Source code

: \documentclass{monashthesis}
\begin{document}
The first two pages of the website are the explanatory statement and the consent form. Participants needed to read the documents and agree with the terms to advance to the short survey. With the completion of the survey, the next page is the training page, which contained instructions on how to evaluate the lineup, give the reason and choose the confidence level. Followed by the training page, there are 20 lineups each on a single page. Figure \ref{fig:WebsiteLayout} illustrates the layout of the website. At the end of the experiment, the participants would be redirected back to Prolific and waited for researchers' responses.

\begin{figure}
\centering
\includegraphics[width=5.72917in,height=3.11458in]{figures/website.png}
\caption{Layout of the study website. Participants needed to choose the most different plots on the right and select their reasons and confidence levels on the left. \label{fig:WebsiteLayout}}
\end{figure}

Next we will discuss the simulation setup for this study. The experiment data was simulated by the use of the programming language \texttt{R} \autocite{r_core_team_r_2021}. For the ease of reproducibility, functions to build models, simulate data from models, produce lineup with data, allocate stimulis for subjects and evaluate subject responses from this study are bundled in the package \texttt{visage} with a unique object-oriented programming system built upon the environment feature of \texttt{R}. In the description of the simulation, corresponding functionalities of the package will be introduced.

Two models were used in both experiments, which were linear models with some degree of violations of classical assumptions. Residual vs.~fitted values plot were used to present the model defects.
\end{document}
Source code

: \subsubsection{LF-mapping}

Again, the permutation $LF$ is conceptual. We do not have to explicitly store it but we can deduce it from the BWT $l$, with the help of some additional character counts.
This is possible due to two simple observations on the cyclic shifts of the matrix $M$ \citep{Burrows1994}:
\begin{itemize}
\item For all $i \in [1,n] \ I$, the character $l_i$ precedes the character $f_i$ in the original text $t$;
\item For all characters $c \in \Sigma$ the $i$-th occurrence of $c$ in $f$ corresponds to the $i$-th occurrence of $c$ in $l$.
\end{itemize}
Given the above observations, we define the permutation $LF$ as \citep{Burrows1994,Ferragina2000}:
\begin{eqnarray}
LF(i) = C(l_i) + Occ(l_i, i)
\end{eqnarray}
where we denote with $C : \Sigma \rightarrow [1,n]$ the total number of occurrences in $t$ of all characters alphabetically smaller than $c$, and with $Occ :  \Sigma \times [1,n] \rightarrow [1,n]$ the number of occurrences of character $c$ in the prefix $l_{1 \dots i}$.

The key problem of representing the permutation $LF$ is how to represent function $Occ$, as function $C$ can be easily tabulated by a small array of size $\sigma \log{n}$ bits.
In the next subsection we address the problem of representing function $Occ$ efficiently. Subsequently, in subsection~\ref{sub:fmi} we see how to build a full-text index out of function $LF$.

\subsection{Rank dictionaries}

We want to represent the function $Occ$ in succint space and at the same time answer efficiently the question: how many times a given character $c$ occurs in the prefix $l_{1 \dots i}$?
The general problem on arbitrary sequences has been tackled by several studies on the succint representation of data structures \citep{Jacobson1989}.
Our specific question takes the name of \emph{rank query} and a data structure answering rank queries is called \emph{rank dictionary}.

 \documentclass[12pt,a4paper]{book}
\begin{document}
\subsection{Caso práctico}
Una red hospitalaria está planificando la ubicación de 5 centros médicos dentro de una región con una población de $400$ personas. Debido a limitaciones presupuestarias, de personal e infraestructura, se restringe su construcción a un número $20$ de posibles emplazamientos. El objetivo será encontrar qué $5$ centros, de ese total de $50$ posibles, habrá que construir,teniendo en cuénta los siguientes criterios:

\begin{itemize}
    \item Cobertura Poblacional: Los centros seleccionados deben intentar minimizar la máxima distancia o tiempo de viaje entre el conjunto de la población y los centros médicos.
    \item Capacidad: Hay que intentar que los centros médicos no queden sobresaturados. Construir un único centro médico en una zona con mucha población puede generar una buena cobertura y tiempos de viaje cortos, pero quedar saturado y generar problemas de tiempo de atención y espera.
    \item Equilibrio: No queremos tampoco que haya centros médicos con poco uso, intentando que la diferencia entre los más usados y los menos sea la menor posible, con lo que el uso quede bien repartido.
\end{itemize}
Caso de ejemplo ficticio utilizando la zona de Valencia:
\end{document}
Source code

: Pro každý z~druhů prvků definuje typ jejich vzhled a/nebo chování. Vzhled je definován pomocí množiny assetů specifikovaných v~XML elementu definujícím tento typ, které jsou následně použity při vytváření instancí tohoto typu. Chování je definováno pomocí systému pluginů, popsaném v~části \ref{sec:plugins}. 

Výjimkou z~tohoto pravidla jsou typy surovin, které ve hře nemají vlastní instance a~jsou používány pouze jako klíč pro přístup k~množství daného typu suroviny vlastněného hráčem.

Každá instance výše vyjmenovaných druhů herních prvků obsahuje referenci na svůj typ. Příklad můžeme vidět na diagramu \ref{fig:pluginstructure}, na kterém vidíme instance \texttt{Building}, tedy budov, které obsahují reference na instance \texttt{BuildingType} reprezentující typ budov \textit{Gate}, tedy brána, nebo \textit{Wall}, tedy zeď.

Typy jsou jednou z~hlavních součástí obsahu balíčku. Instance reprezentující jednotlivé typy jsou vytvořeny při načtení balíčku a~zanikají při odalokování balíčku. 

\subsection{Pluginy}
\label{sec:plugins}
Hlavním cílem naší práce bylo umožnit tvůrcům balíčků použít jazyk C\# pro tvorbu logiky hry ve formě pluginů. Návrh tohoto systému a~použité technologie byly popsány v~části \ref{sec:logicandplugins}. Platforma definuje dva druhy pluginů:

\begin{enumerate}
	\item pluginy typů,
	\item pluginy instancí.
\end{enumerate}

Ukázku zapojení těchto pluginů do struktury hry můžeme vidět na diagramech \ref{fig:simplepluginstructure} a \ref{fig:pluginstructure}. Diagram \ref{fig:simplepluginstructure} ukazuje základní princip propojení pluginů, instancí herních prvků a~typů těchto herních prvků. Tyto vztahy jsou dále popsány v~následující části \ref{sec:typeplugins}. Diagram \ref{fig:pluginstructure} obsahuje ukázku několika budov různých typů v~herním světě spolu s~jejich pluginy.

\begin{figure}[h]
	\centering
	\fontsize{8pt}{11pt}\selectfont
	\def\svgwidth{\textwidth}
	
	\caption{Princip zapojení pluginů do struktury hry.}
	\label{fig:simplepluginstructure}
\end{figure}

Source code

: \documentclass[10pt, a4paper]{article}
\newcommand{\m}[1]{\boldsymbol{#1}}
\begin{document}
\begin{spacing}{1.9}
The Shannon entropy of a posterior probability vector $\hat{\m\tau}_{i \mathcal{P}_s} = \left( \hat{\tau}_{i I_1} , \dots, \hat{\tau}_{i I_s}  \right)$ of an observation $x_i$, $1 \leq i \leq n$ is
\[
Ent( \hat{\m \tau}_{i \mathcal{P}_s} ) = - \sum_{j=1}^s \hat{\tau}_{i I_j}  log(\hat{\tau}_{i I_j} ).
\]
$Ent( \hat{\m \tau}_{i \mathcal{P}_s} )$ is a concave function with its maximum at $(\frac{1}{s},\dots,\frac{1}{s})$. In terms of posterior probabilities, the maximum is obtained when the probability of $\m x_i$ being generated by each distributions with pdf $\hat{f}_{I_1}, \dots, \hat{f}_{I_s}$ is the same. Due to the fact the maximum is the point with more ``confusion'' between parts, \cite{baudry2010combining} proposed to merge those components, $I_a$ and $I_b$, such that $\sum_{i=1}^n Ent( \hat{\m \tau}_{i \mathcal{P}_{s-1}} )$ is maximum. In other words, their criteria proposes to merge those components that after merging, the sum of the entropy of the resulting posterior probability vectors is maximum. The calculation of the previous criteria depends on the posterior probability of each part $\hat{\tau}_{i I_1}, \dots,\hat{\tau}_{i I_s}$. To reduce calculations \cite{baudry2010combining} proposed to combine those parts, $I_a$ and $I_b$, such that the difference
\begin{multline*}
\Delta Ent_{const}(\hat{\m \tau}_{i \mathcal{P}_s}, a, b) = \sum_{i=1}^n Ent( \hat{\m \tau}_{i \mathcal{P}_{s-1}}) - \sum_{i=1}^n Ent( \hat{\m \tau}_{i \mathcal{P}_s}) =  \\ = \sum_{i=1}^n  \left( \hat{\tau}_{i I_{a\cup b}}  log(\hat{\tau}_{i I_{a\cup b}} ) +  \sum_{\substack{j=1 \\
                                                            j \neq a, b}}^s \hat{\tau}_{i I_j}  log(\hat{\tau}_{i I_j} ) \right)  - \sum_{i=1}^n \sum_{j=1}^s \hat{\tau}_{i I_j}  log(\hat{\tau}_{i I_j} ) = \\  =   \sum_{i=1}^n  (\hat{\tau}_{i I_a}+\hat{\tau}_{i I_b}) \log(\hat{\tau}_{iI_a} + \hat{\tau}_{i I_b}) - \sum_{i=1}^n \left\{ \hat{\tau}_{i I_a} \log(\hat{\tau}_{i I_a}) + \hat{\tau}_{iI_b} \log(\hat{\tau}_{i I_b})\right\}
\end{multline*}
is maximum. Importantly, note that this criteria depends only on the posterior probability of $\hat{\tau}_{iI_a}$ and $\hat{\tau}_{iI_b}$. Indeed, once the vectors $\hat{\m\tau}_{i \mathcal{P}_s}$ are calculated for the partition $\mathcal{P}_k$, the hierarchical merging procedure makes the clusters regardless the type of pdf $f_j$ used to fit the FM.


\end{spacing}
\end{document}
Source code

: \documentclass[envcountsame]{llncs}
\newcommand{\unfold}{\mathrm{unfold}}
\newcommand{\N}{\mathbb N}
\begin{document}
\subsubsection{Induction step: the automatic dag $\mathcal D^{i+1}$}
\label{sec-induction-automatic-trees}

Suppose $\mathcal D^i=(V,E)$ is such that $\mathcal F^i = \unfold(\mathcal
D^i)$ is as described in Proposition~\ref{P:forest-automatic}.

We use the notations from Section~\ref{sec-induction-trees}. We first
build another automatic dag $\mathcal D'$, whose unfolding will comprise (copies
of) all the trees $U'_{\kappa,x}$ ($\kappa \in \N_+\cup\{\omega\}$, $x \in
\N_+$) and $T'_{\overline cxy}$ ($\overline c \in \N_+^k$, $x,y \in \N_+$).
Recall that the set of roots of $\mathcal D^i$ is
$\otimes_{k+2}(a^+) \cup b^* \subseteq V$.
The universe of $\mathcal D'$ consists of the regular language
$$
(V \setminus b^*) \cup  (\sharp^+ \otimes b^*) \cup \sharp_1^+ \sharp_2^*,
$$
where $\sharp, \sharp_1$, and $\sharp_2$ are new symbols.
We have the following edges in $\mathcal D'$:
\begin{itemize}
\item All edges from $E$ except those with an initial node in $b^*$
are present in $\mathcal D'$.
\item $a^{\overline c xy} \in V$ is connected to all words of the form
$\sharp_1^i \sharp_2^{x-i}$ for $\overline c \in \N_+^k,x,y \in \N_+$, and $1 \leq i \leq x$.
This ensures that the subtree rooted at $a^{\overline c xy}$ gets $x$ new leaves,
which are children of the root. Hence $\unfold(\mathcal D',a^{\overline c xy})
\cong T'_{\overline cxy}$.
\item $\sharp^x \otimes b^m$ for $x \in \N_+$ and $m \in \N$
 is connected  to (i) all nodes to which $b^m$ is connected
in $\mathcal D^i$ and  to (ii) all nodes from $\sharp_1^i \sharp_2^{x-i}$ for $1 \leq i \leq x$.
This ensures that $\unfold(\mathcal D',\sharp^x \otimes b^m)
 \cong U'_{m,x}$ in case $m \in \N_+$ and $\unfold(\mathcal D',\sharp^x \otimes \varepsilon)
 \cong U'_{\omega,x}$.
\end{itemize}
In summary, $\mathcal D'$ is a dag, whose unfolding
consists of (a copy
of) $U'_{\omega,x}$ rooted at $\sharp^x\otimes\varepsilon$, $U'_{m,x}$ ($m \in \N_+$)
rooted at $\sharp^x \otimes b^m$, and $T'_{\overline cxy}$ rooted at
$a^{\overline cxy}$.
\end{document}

----------------

• Task goal: Go through the listing above. Show each line where the word "overline" is found.

• The completed task:
\N_+$) and $T'_{\overline cxy}$ ($\overline c \in \N_+^k$, $x,y \in \N_+$).
\item $a^{\overline c xy} \in V$ is connected to all words of the form
$\sharp_1^i \sharp_2^{x-i}$ for $\overline c \in \N_+^k,x,y \in \N_+$, and $1 \leq i \leq x$.
This ensures that the subtree rooted at $a^{\overline c xy}$ gets $x$ new leaves,
which are children of the root. Hence $\unfold(\mathcal D',a^{\overline c xy})
\cong T'_{\overline cxy}$.
rooted at $\sharp^x \otimes b^m$, and $T'_{\overline cxy}$ rooted at
$a^{\overline cxy}$.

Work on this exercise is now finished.